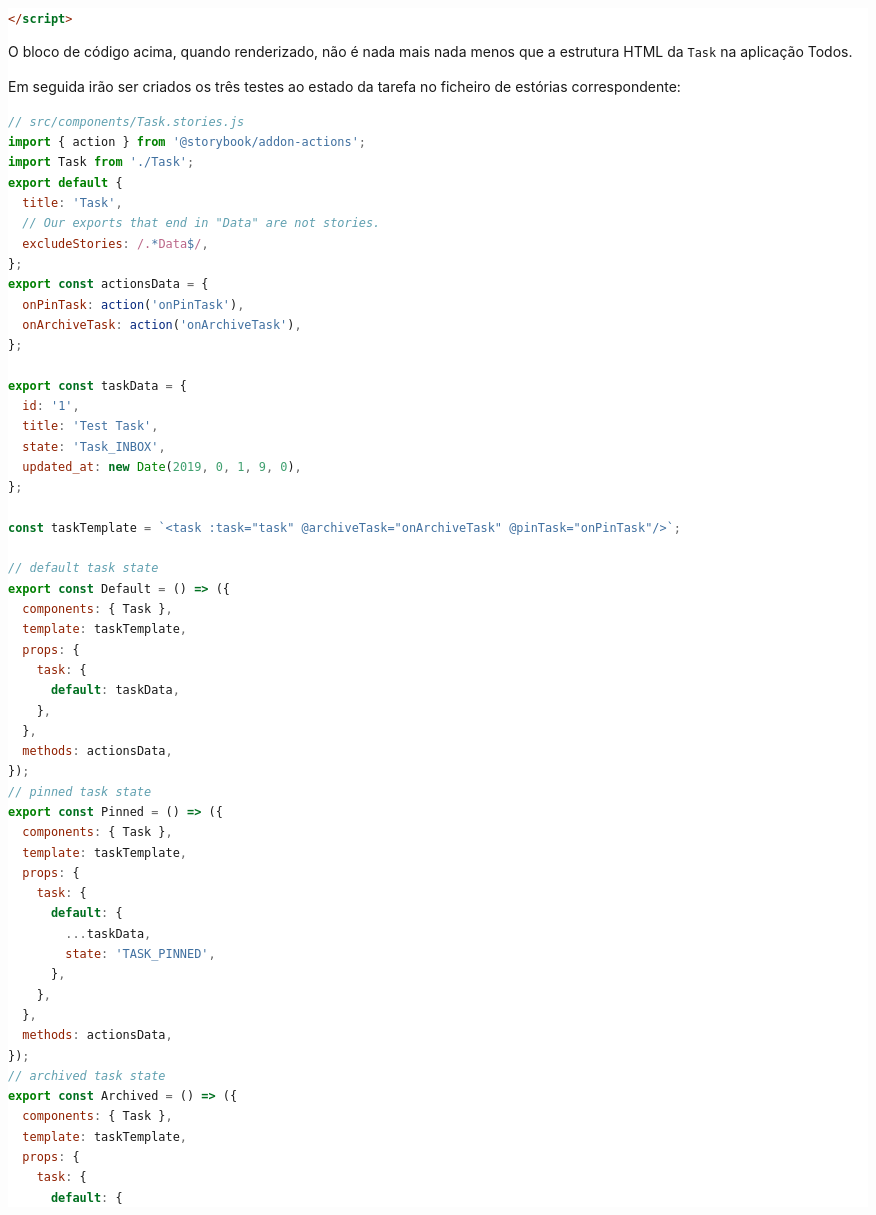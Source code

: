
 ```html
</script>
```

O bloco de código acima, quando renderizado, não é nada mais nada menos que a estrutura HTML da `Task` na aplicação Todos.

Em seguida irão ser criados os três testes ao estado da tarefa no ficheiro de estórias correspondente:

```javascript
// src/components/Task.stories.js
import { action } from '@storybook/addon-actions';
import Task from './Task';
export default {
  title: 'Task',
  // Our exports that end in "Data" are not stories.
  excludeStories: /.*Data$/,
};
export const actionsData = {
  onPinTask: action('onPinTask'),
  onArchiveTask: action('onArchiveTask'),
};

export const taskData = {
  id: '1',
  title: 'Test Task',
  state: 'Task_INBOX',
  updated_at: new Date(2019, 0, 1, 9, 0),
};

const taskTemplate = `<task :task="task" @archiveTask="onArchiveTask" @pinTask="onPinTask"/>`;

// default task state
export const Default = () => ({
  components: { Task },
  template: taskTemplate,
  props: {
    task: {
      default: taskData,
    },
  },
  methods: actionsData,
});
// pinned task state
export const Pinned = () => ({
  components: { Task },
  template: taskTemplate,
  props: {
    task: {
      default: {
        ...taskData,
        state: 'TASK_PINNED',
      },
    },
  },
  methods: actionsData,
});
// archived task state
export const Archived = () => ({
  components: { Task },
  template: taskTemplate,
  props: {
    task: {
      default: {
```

_REQUIRED ACTION_. Write the listing out a second time exactly, dropping all images.

_RESULT OF THE EXERCISE_.
Source code

:
 ```html
</script>
```

O bloco de código acima, quando renderizado, não é nada mais nada menos que a estrutura HTML da `Task` na aplicação Todos.

Em seguida irão ser criados os três testes ao estado da tarefa no ficheiro de estórias correspondente:

```javascript
// src/components/Task.stories.js
import { action } from '@storybook/addon-actions';
import Task from './Task';
export default {
  title: 'Task',
  // Our exports that end in "Data" are not stories.
  excludeStories: /.*Data$/,
};
export const actionsData = {
  onPinTask: action('onPinTask'),
  onArchiveTask: action('onArchiveTask'),
};

export const taskData = {
  id: '1',
  title: 'Test Task',
  state: 'Task_INBOX',
  updated_at: new Date(2019, 0, 1, 9, 0),
};

const taskTemplate = `<task :task="task" @archiveTask="onArchiveTask" @pinTask="onPinTask"/>`;

// default task state
export const Default = () => ({
  components: { Task },
  template: taskTemplate,
  props: {
    task: {
      default: taskData,
    },
  },
  methods: actionsData,
});
// pinned task state
export const Pinned = () => ({
  components: { Task },
  template: taskTemplate,
  props: {
    task: {
      default: {
        ...taskData,
        state: 'TASK_PINNED',
      },
    },
  },
  methods: actionsData,
});
// archived task state
export const Archived = () => ({
  components: { Task },
  template: taskTemplate,
  props: {
    task: {
      default: {
```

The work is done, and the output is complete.